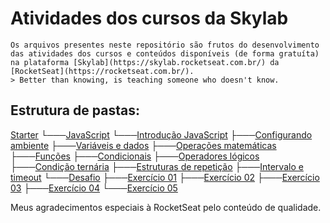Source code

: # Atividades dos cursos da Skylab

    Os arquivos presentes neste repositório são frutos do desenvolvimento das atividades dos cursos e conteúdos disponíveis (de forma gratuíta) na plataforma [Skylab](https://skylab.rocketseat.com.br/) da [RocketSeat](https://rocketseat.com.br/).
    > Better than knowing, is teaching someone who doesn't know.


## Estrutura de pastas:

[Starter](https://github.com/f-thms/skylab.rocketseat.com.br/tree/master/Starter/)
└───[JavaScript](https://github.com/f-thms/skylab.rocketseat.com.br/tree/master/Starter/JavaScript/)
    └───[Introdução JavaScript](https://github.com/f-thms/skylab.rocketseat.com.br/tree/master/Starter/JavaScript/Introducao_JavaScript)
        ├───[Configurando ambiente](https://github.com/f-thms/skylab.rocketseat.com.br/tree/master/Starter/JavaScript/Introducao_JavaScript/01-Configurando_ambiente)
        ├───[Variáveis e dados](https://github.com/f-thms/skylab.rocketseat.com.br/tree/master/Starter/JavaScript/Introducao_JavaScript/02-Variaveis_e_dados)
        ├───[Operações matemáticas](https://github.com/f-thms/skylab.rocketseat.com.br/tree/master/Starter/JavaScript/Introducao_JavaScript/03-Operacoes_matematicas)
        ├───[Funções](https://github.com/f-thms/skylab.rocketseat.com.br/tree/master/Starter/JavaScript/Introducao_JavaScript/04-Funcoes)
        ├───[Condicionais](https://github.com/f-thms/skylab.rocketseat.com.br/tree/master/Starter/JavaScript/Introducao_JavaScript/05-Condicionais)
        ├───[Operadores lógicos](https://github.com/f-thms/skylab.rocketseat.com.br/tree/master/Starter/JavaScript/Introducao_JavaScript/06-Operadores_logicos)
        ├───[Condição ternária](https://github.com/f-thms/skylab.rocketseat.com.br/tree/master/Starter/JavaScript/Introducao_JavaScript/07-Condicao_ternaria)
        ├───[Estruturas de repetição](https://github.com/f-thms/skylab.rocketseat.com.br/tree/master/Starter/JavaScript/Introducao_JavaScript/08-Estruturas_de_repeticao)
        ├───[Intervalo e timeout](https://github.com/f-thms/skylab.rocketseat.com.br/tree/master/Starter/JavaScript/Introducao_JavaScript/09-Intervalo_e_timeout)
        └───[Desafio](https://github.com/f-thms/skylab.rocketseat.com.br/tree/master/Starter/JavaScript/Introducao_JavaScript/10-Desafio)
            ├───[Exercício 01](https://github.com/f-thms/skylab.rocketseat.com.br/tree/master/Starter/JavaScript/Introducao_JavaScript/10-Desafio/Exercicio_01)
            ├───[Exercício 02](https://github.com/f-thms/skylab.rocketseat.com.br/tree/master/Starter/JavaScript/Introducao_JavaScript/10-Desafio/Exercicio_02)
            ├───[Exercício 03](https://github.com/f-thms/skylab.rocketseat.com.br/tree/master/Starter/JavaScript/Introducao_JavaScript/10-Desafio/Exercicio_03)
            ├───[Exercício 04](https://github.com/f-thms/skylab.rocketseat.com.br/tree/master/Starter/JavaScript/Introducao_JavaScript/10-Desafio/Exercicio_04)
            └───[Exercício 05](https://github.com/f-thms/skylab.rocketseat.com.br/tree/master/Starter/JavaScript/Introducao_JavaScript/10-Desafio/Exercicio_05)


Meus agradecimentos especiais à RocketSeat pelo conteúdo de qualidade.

= = =

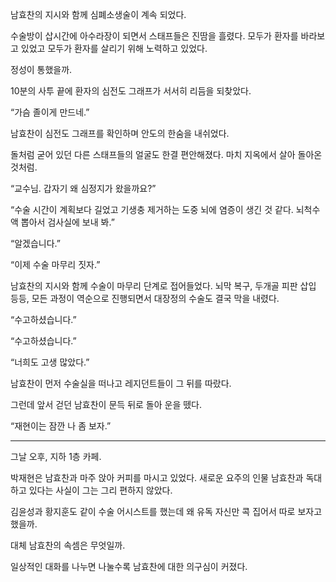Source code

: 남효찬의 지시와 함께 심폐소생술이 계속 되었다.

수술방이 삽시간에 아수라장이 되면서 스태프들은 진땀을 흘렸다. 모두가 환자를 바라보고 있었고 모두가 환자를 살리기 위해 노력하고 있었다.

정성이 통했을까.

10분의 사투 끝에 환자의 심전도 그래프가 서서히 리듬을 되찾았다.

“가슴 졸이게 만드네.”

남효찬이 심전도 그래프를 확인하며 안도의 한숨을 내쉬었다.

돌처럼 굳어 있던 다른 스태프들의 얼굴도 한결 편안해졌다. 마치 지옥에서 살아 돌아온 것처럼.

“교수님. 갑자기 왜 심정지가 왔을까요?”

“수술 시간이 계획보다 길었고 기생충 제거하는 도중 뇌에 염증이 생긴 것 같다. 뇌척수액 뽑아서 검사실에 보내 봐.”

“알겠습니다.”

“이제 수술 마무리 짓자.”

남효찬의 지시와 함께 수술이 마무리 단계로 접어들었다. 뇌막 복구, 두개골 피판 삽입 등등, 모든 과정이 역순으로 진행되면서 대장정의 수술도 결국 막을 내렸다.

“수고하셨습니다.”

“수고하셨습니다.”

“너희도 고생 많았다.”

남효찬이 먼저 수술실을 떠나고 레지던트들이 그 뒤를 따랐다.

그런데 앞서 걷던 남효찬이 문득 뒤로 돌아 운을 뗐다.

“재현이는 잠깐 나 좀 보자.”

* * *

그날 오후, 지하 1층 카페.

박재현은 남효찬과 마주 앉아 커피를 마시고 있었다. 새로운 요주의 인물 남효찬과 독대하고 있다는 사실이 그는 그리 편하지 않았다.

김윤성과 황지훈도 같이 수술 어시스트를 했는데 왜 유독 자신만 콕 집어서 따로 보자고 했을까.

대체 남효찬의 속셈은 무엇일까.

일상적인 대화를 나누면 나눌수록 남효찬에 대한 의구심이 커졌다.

= = =

▶ TASK TO CARRY OUT:
Determine how many lines in the listing above hold the string "Exercício", then write only the number.

▶ RESPONSE BOX:
5